The required result is a line count: how many lines in this data hold the word "following". Give only that.

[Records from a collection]
####################

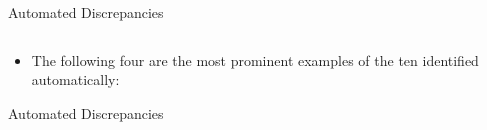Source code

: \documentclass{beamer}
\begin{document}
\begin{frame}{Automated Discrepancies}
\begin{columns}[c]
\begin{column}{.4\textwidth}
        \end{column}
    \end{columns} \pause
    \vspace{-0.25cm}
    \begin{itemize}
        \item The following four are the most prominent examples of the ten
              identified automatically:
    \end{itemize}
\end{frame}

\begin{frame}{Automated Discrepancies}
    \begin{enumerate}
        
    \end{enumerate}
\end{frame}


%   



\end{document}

####################

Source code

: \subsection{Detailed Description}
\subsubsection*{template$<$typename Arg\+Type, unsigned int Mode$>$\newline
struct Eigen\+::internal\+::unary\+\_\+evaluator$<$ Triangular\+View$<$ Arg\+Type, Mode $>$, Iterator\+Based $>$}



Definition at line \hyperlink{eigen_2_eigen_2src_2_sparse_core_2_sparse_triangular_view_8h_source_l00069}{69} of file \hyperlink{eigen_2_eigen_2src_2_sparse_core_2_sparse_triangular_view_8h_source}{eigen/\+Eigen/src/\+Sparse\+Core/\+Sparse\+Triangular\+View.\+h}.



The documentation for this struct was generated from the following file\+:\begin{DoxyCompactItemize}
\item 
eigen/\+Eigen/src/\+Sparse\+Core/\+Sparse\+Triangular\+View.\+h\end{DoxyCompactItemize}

####################

▶ _Final answer_
2